Stored data:
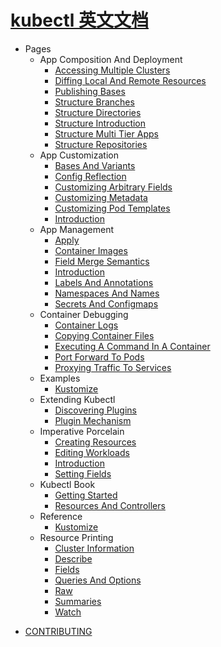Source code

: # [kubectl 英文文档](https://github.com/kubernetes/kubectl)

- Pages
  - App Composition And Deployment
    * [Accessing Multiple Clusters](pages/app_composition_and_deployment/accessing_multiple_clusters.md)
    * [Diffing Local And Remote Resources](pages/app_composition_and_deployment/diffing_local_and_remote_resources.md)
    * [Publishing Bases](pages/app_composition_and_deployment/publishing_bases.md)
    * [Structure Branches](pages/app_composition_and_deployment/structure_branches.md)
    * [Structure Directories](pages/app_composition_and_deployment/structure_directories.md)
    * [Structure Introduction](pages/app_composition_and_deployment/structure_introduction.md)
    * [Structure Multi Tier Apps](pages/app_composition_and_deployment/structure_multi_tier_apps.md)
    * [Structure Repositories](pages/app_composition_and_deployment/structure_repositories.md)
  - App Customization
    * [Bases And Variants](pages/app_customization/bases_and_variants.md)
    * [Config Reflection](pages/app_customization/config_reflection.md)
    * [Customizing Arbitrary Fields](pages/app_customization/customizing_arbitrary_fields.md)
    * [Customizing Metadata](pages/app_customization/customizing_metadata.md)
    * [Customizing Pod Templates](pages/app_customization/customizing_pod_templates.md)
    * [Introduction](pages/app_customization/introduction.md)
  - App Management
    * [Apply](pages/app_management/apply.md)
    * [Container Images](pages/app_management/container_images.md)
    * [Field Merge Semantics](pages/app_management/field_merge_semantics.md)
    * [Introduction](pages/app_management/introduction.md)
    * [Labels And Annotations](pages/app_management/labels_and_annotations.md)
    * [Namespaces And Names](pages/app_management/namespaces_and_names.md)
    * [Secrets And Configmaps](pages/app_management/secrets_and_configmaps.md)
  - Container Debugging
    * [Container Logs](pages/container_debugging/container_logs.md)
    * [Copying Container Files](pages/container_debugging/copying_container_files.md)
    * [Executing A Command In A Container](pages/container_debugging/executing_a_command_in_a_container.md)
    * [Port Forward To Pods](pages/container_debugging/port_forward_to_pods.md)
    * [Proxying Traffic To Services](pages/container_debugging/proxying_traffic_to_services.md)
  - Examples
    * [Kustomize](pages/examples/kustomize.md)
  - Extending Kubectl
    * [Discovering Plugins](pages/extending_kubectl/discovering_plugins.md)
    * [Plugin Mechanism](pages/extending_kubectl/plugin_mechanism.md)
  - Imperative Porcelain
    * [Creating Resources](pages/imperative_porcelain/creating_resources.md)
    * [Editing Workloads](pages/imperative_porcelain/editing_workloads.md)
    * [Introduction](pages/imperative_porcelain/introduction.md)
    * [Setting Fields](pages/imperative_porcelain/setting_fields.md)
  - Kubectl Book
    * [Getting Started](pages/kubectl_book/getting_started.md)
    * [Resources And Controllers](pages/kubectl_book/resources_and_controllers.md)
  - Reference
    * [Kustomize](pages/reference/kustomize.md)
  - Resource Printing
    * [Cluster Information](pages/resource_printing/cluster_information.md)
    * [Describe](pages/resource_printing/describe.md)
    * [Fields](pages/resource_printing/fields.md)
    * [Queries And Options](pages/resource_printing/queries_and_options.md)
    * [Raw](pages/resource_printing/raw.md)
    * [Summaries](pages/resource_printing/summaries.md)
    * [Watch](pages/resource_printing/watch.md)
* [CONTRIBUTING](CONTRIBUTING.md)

--

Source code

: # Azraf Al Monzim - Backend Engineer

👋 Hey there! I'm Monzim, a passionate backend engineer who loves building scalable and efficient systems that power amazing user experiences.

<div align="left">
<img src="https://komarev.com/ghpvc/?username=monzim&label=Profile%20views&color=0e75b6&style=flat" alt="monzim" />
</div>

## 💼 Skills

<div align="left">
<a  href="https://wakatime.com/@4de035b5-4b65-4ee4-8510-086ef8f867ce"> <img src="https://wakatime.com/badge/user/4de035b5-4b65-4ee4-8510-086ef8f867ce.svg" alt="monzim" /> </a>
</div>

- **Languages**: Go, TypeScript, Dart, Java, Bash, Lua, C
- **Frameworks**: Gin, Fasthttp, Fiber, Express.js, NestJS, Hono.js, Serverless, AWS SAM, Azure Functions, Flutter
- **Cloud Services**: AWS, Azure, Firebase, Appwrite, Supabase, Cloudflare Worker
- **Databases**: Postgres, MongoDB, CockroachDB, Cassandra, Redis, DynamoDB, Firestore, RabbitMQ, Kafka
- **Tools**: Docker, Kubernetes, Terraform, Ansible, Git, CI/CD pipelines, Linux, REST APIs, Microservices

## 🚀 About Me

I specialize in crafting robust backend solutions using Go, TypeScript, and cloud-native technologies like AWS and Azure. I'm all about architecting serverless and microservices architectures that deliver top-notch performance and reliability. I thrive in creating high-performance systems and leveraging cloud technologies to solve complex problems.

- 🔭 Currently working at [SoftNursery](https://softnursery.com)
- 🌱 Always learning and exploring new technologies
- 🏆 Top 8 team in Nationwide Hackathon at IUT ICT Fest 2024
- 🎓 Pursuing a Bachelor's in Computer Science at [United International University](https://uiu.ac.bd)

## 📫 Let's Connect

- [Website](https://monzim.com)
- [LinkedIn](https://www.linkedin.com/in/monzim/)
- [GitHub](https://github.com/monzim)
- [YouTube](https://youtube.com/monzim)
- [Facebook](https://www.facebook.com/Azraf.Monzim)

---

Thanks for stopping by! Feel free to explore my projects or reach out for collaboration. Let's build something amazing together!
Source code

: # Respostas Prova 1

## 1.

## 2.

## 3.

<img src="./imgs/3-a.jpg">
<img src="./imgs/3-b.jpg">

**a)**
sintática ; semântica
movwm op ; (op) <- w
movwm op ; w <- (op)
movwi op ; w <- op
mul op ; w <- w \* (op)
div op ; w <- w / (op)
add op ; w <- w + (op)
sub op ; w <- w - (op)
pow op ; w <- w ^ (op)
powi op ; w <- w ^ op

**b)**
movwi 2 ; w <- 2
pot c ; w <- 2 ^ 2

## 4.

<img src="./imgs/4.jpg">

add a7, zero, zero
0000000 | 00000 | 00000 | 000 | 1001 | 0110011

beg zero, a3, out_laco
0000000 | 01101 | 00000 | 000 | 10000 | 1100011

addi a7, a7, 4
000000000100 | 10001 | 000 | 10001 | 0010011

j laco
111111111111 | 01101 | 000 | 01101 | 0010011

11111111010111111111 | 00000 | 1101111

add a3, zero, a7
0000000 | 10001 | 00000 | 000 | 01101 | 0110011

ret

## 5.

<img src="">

## Problem description
Within the records, on how many lines does the word "TypeScript" appear? Provide the number alone.

## Your solution
2